Pierwsze 20 minut spotkania to sporo walki w środku boiska i kilka sytuacji, których jedni i drudzy nie potrafili zamienić na coś konkretniejszego. Dopiero w 19. minucie strzał z ponad 25 metrów Tomasika, ale ponad poprzeczką. Wisła zdecydowanie częściej była przy futbolówce, ale nie przekładało się to na sytuacje strzeleckie, bo obie ekipy nie potrafiły jeszcze uderzyć celnie w stronę bramki. Celny strzał zobaczyliśmy dopiero w 23. minucie. Benjamin Källman z linii pola karnego uderzył w stronę Kamińskiego, ale zbyt lekko dla bramkarza. Po chwili celne uderzenie po stronie gospodarzy, ale Vallo użył za mało siły, kopiąc piłkę w stronę Karola Niemczyckiego. W 35. minucie ładny strzał przy słupku sprzed pola karnego. Jednak uderzenie Floriana Loshaja pewnie wybronił Kamiński. W 37. minucie kapitalna szansa dla Wisły. Po dośrodkowaniu w polu karnym minął się z piłką Niemczycki. Furman, będąc dosłownie metr od pustej bramki, nie zdążył wyciągnąć nogi do uderzenia. Pod koniec pierwszej odsłony piłkarze zobaczyli po jednej żółtej kartce, a strzał Râpy wprost w rękawice golkipera zakończył pierwsze 45 minut. Wyraźniejsza była Wisła Płock, ale mimo ponad 70% posiadania piłki wciąż 0:0.

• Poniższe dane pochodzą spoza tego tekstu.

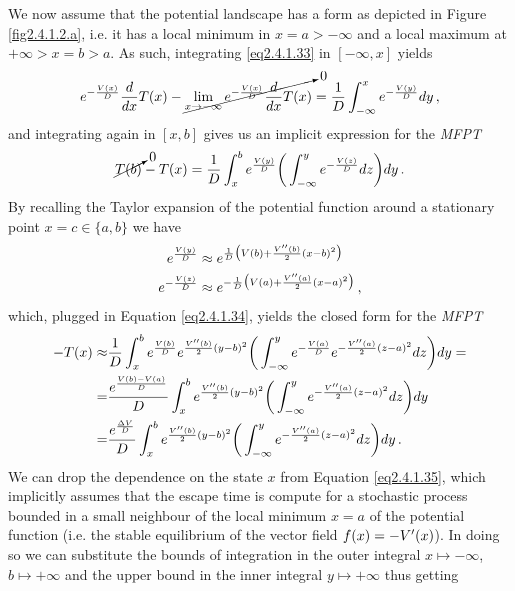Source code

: \documentclass[../main.tex]{subfiles}
\begin{document}
We now assume that the potential landscape has a form as depicted in Figure \ref{fig2.4.1.2.a}, i.e. it has a local minimum in $x=a>-\infty$ and a local maximum at $+\infty>x=b>a$.
As such, integrating \eqref{eq2.4.1.33} in $[-\infty,x]$ yields
\begin{equation*}
         e^{-\frac{V(x)}{D}}\frac{d}{dx}T(x) - \cancelto{0}{\lim_{x\to-\infty}e^{-\frac{V(x)}{D}}\frac{d}{dx}T(x)}= \frac{1}{D}\int_{-\infty}^{x}e^{-\frac{V(y)}{D}}dy\,,
\end{equation*}
and integrating again in $[x,b]$ gives us an implicit expression for the \textit{MFPT}
\begin{equation}\label{eq2.4.1.34}
        \cancelto{0}{T(b)} - T(x) =\frac{1}{D}\int_{x}^{b}e^{\frac{V(y)}{D}}\bigg(\int_{-\infty}^{y}e^{-\frac{V(z)}{D}}dz\bigg)dy\,.
\end{equation}
By recalling the Taylor expansion of the potential function around a stationary point $x=c\in\{a,b\}$ we have
\begin{align*}
     e^{\frac{V(y)}{D}} \approx& \; e^{\frac{1}{D}\big(V(b)+\frac{V''(b)}{2}(x-b)^{2}\big)} \nonumber \\
      e^{-\frac{V(z)}{D}} \approx& \; e^{-\frac{1}{D}\big(V(a)+\frac{V''(a)}{2}(x-a)^{2}\big)} \,, \nonumber
\end{align*}
which, plugged in Equation \eqref{eq2.4.1.34}, yields the closed form for the \textit{MFPT}
\begin{align}
        -T(x) \approx& \frac{1}{D}\int_{x}^{b}e^{\frac{V(b)}{D}}e^{\frac{V''(b)}{2}(y-b)^{2}}\bigg(\int_{-\infty}^{y}e^{-\frac{V(a)}{D}}e^{-\frac{V''(a)}{2}(z-a)^{2}}dz\bigg)dy = \nonumber \\
                   =& \frac{e^{\frac{V(b)-V(a)}{D}}}{D}\int_{x}^{b}e^{\frac{V''(b)}{2}(y-b)^{2}}\bigg(\int_{-\infty}^{y}e^{-\frac{V''(a)}{2}(z-a)^{2}}dz\bigg)dy \nonumber \\
                   =& \frac{e^{\frac{\Delta V}{D}}}{D}\int_{x}^{b}e^{\frac{V''(b)}{2}(y-b)^{2}}\bigg(\int_{-\infty}^{y}e^{-\frac{V''(a)}{2}(z-a)^{2}}dz\bigg)dy\,. \label{eq2.4.1.35}
\end{align}
We can drop the dependence on the state $x$ from Equation \eqref{eq2.4.1.35}, which implicitly assumes that the escape time is compute for a stochastic process bounded in a small neighbour of the local minimum $x=a$ of the potential function (i.e. the stable equilibrium of the vector field $f(x)=-V'(x)$).
In doing so we can substitute the bounds of integration in the outer integral $x\mapsto-\infty$, $b\mapsto+\infty$ and the upper bound in the inner integral $y\mapsto+\infty$ thus getting
\end{document}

Bez zmian wyszli zawodnicy Wisły Płock i Cracovii. Już w 48. minucie wielu kibiców na trybunach prawdopodobnie zaczęło się cieszyć z bramki. Jednak po dośrodkowaniu z rzutu wolnego Sekulski uderzał tylko w boczną siatkę. W 53. minucie uderzał Patryk Makuch, ale niecelnie. W 58. minucie sam na sam z Niemczyckim wyszedł Wolski, ale nie potrafił przelobować bramkarza gości. Sędzia liniowy i tak wskazał jednak na spalonego. Po chwili z dystansu uderzał Yevgen Konoplyanka, ale obok słupka. W 66. minucie w końcu padła bramka. Kapitalnym strzałem z dystansu popisał się Wolski, który huknął w samo okienko i nie dał szans Niemczyckiemu na zachowanie dziewiątego czystego konta w tym sezonie. Asystował Davo, ale to Wolski pochwalić się może prawdopodobnie golem kolejki. Zaraz potem zmiany. Opuścili boisko Sekulski, Davo i Szwoch. W ich miejsce zjawili się Marko Kolar, Mateusz Lewandowski i Damian Rasak. W 69. minucie faulowany w polu karnym był Kolar, ale po interwencji VAR sędzia Paweł Malec nie wskazał na wapno. Po chwili opuścić boisko zmuszony był Michal Sipľak, który doznał kontuzji przy zderzeniu z Kolarem. W 76. minucie zmuszony do interwencji był Kamiński, ale sprostał uderzeniu Michała Rakoczego. W 80. minucie drugą żółtą kartkę zobaczył Takuto Oshima, który brzydko faulował Wolskiego. Oznaczało to, że ostatnie 10 minut spotkania Pasy musiały gonić wynik w osłabieniu. Murawę opuścił też Kolar, który również ucierpiał przy starciu z Sipľakiem. W jego miejsce wszedł Filip Lesniak. W 85. minucie ostatnia rotacja. Wolskiego zmienił Anton Kryvotsyuk. W 87. minucie najgroźniejsza sytuacja dla drużyny trenera Jacka Zielińskiego. Strzał Källmana jednak minimalnie obok słupka. Nafciarze pomimo prowadzenia nie grali na czas, a wciąż atakowali. Nie dawali szans rywalom na przedarcie się w okolice ich pola karnego i odbierali piłkę wysokim pressingiem. Ostatecznie Wisła Płock wygrywa z Cracovią 1:0.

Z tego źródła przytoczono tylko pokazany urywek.